[Dataset entries]

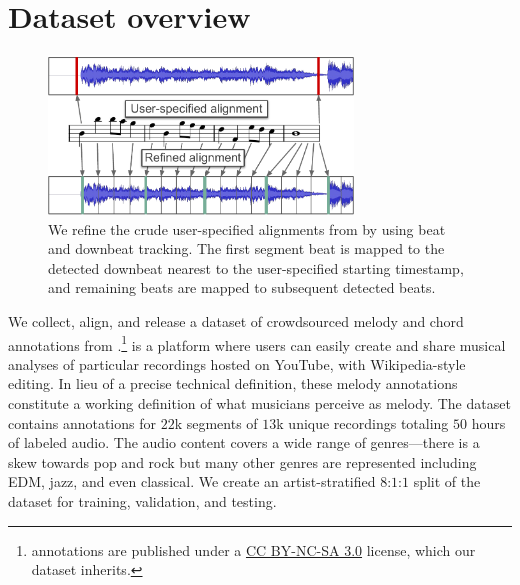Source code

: \section{Dataset overview}
\label{sec:dataset}

\begin{figure}
    \centering
    \includegraphics[width=8.1cm]{figs/alignment.pdf}
    \caption{We refine the crude user-specified alignments from \hooktheory{} by using beat and downbeat tracking. The first segment beat is mapped to the detected downbeat nearest to the user-specified starting timestamp, and remaining beats are mapped to subsequent detected beats.}
 \label{fig:alignment}
\end{figure}

We collect, align, and release a dataset of crowdsourced melody and chord annotations from \hooktheory{}.\footnote{\hooktheory{} annotations are published under a \href{https://creativecommons.org/licenses/by-nc-sa/3.0/}{CC BY-NC-SA 3.0} license, which our dataset inherits.}
\hooktheory{} is a platform where users can easily create and share musical analyses of particular recordings hosted on YouTube, with Wikipedia-style editing. 
In lieu of a precise technical definition, these melody annotations constitute a working definition of what musicians perceive as melody. 
The dataset contains annotations for $22$k segments of $13$k unique recordings totaling $50$ hours of labeled audio. 
The audio content covers a wide range of genres---there is a skew towards pop and rock but many other genres are represented including EDM, jazz, and even classical. 
We create an artist-stratified $8$:$1$:$1$ split of the dataset for training, validation, and testing.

— Task instructions —
Could you restate each record word for word, keeping the pictures out?

— Written response —
Source code

: \section{Dataset overview}
\label{sec:dataset}

\begin{figure}
    \centering
    \includegraphics[width=8.1cm]{figs/alignment.pdf}
    \caption{We refine the crude user-specified alignments from \hooktheory{} by using beat and downbeat tracking. The first segment beat is mapped to the detected downbeat nearest to the user-specified starting timestamp, and remaining beats are mapped to subsequent detected beats.}
 \label{fig:alignment}
\end{figure}

We collect, align, and release a dataset of crowdsourced melody and chord annotations from \hooktheory{}.\footnote{\hooktheory{} annotations are published under a \href{https://creativecommons.org/licenses/by-nc-sa/3.0/}{CC BY-NC-SA 3.0} license, which our dataset inherits.}
\hooktheory{} is a platform where users can easily create and share musical analyses of particular recordings hosted on YouTube, with Wikipedia-style editing. 
In lieu of a precise technical definition, these melody annotations constitute a working definition of what musicians perceive as melody. 
The dataset contains annotations for $22$k segments of $13$k unique recordings totaling $50$ hours of labeled audio. 
The audio content covers a wide range of genres---there is a skew towards pop and rock but many other genres are represented including EDM, jazz, and even classical. 
We create an artist-stratified $8$:$1$:$1$ split of the dataset for training, validation, and testing.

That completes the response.